Hay un test infalible para detectar si su interlocutor tiene el riñón cubierto, o sencillamente sobrevive buscándose la vida. Pregúntele, de sopetón, qué clase política le parece más corrupta si la italiana o la española. Si le dice “la italiana, por supuesto”, no insista.

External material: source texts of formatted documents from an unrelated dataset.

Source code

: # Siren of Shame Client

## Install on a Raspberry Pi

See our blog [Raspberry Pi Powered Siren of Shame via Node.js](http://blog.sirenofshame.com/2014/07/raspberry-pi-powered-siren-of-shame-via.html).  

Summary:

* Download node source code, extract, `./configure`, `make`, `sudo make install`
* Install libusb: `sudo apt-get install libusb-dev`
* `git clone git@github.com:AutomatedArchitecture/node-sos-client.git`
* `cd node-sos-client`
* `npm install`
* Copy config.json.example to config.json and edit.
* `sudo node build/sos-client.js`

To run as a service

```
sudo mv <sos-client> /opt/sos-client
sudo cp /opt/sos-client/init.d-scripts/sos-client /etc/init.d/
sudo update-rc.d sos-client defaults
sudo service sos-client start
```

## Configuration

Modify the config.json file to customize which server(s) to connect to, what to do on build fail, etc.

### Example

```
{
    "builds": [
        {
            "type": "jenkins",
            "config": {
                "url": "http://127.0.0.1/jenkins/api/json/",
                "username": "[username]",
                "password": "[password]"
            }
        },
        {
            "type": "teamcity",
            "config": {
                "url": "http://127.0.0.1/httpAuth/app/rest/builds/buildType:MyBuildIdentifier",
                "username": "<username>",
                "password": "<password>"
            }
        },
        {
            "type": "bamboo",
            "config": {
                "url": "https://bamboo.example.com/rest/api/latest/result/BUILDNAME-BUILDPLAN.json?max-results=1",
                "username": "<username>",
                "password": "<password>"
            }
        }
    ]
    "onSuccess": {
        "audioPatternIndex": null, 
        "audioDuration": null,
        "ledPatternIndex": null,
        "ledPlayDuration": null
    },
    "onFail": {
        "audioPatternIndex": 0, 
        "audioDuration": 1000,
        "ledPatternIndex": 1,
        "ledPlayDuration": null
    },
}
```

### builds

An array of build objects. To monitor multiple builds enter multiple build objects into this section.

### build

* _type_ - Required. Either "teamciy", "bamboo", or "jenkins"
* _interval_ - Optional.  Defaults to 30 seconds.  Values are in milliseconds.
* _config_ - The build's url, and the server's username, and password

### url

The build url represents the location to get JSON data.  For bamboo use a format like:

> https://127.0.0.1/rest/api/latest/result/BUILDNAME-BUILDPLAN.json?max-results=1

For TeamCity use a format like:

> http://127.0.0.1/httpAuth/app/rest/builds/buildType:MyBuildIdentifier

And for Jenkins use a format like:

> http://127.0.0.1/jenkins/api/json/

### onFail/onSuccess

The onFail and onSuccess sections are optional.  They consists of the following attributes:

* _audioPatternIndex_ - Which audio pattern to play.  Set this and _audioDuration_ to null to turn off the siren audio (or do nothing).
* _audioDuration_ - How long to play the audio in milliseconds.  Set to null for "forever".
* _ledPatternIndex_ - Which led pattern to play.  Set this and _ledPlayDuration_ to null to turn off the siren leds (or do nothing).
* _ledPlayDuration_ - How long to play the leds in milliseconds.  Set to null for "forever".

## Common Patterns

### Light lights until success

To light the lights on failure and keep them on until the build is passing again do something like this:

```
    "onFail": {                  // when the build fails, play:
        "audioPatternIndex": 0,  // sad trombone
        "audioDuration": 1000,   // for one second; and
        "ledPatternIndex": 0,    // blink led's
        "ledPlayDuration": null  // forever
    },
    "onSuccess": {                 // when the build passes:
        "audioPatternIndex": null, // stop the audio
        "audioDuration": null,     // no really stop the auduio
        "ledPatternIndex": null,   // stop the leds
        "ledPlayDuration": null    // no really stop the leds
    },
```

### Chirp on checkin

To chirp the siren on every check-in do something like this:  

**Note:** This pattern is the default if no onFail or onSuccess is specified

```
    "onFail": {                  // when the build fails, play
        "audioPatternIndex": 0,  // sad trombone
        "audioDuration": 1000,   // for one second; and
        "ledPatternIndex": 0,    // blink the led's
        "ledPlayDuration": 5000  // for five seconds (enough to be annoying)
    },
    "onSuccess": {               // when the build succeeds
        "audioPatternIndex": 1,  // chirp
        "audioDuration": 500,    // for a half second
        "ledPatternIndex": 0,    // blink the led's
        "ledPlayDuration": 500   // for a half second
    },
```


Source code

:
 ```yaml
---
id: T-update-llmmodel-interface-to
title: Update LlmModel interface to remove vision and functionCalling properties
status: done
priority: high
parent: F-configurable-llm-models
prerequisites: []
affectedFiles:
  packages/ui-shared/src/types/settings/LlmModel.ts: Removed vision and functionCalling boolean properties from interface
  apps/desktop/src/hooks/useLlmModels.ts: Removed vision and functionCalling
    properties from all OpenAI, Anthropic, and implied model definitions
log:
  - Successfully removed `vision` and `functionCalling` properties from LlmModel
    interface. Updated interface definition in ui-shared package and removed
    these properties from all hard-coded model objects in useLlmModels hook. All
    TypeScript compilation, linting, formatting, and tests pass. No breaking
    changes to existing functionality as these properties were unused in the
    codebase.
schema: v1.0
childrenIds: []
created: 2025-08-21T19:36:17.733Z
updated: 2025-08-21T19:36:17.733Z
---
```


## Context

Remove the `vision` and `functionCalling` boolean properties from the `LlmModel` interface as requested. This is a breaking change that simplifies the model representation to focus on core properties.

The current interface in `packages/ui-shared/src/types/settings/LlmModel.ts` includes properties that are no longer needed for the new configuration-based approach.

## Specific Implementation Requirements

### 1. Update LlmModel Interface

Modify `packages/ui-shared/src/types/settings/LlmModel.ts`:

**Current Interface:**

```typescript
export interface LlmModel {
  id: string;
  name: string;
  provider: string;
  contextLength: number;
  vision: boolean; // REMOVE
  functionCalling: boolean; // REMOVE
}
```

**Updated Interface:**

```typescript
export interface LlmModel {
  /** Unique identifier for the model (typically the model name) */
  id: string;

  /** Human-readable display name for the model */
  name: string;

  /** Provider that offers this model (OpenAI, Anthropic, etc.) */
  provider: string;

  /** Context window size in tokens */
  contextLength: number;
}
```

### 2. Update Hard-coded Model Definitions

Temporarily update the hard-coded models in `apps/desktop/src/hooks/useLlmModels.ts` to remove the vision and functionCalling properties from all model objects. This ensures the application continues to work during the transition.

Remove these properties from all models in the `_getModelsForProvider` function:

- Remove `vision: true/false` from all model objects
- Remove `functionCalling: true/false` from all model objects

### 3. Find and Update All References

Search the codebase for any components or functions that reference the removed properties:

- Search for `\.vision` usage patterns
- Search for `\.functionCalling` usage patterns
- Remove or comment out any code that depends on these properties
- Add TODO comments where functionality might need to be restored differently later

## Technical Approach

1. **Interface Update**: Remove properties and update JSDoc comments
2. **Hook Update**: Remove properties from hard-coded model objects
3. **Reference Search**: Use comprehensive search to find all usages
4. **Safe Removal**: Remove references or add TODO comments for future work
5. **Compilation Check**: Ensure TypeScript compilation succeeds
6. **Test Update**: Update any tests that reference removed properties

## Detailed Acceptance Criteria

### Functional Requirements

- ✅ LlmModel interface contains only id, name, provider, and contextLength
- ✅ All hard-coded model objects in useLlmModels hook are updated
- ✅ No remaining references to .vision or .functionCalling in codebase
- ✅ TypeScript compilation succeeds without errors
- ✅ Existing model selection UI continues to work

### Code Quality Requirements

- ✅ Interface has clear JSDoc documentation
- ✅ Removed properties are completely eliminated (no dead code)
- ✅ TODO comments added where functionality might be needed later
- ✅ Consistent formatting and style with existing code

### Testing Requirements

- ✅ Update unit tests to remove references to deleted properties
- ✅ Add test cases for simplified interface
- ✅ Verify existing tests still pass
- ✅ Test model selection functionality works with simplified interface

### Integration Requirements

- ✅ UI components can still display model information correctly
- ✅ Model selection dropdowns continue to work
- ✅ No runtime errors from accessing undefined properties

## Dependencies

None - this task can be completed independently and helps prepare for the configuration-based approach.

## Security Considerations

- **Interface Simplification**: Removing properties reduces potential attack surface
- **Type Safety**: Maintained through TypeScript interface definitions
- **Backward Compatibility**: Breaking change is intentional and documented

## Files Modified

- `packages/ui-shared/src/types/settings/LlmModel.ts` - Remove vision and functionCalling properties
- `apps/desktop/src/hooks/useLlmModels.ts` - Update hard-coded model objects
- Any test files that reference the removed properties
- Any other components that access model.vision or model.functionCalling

Para completar el test, saque a colación a Alfredo Sáenz, el financiero reiteradamente condenado por los tribunales españoles –famosos en el mundo entero por su rigor frente a los poderes económicos establecidos–, y recuérdele que ese tipo, de aspecto intrascendente, de cultura ignota fuera del tanto por ciento, y señora moderna a la que sobre todo le gusta viajar, ha recibido 88 millones de euros, una cantidad que excede mi posibilidad de contar. Alfredo Sáenz, el banquero más solicitado de España, al que Zapatero concedió un indulto y la torre de cacerolas de la Feria, es decir, todo lo que pedía y más, fue capaz en 1994 siendo presidente de Banesto, de falsificar documentos, firmas y hasta el aliento de sus competidores. Y ya hubo de ser escandaloso para que los jueces le condenaran con reiteración y sentencia en firme desde el 2011. Pero nada. Inasequibles al desaliento, los españoles en general demostramos que una trampa la hace cualquiera, y a quien Dios se la dio, que Botín se la bendiga. ¡Qué silencio ante los 88 millones concedidos a un delincuente! ¿De verdad nos han castrado por decisión de la autoridad competente, o es cuestión de hábitos?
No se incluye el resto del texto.